For this exercise, reproduce the entries below exactly, but only from the line containing "Healthcheck básico |" through the line containing "de datos. |", both included.

------ Provided material ------

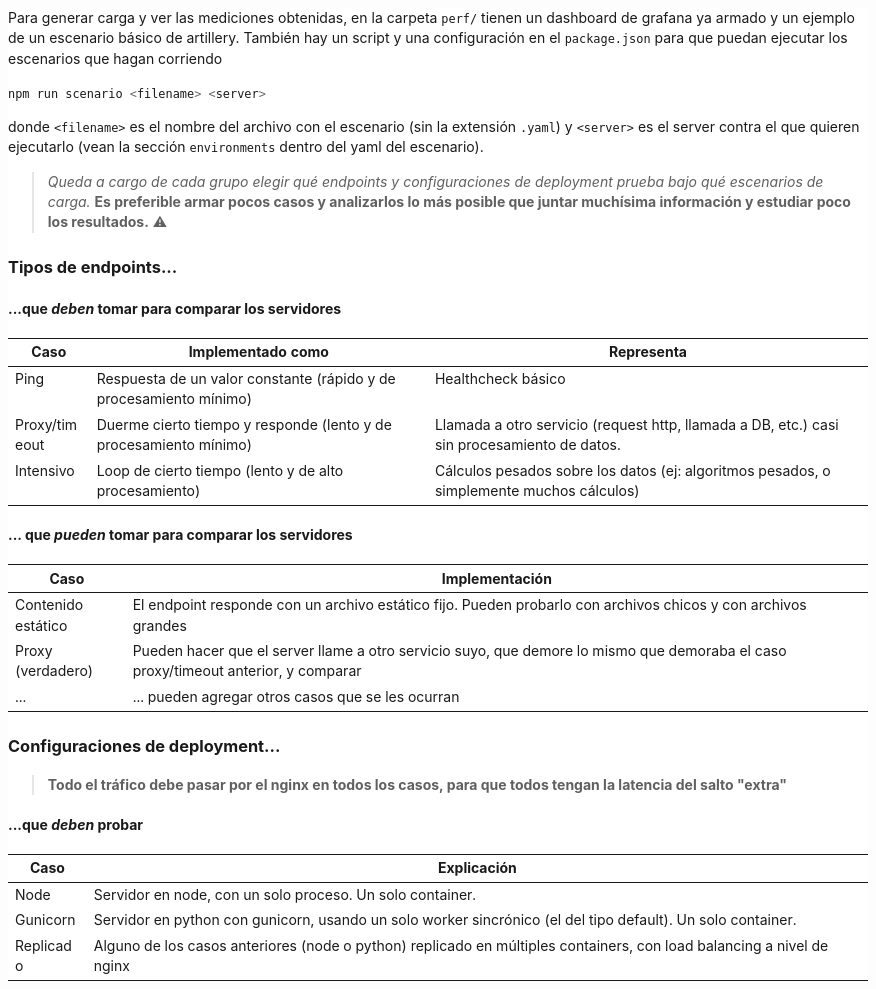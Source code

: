 Para generar carga y ver las mediciones obtenidas, en la carpeta `perf/` tienen un dashboard de grafana ya armado
y un ejemplo de un escenario básico de artillery. También hay un script y una configuración en el `package.json` para
que puedan ejecutar los escenarios que hagan corriendo
```sh
npm run scenario <filename> <server>
```
donde `<filename>` es el nombre del archivo con el escenario (sin la extensión `.yaml`) y `<server>` es el server
contra el que quieren ejecutarlo (vean la sección `environments` dentro del yaml del escenario).

> *Queda a cargo de cada grupo elegir qué endpoints y configuraciones de deployment prueba bajo qué escenarios de carga.*
> **Es preferible armar pocos casos y analizarlos lo más posible que juntar muchísima información y estudiar poco los
> resultados.** :warning:

### Tipos de endpoints...

#### ...que *deben* tomar para comparar los servidores

| Caso | Implementado como | Representa |
| ---- | ----------------- | ---------- |
| Ping | Respuesta de un valor constante (rápido y de procesamiento mínimo) | Healthcheck básico |
| Proxy/timeout | Duerme cierto tiempo y responde (lento y de procesamiento mínimo) | Llamada a otro servicio (request http, llamada a DB, etc.) casi sin procesamiento de datos. |
| Intensivo | Loop de cierto tiempo (lento y de alto procesamiento) | Cálculos pesados sobre los datos (ej: algoritmos pesados, o simplemente muchos cálculos) |

#### ... que *pueden* tomar para comparar los servidores
| Caso | Implementación |
| ---- | -------------- |
| Contenido estático | El endpoint responde con un archivo estático fijo. Pueden probarlo con archivos chicos y con archivos grandes |
| Proxy (verdadero) | Pueden hacer que el server llame a otro servicio suyo, que demore lo mismo que demoraba el caso proxy/timeout anterior, y comparar |
| ... | ... pueden agregar otros casos que se les ocurran |

### Configuraciones de deployment...
> **Todo el tráfico debe pasar por el nginx en todos los casos, para que todos tengan la latencia del salto "extra"**

#### ...que *deben* probar
| Caso | Explicación |
| ---- | ----------- |
| Node | Servidor en node, con un solo proceso. Un solo container. |
| Gunicorn | Servidor en python con gunicorn, usando un solo worker sincrónico (el del tipo default). Un solo container. |
| Replicado | Alguno de los casos anteriores (node o python) replicado en múltiples containers, con load balancing a nivel de nginx |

------

Problem solution:
| Ping | Respuesta de un valor constante (rápido y de procesamiento mínimo) | Healthcheck básico |
| Proxy/timeout | Duerme cierto tiempo y responde (lento y de procesamiento mínimo) | Llamada a otro servicio (request http, llamada a DB, etc.) casi sin procesamiento de datos. |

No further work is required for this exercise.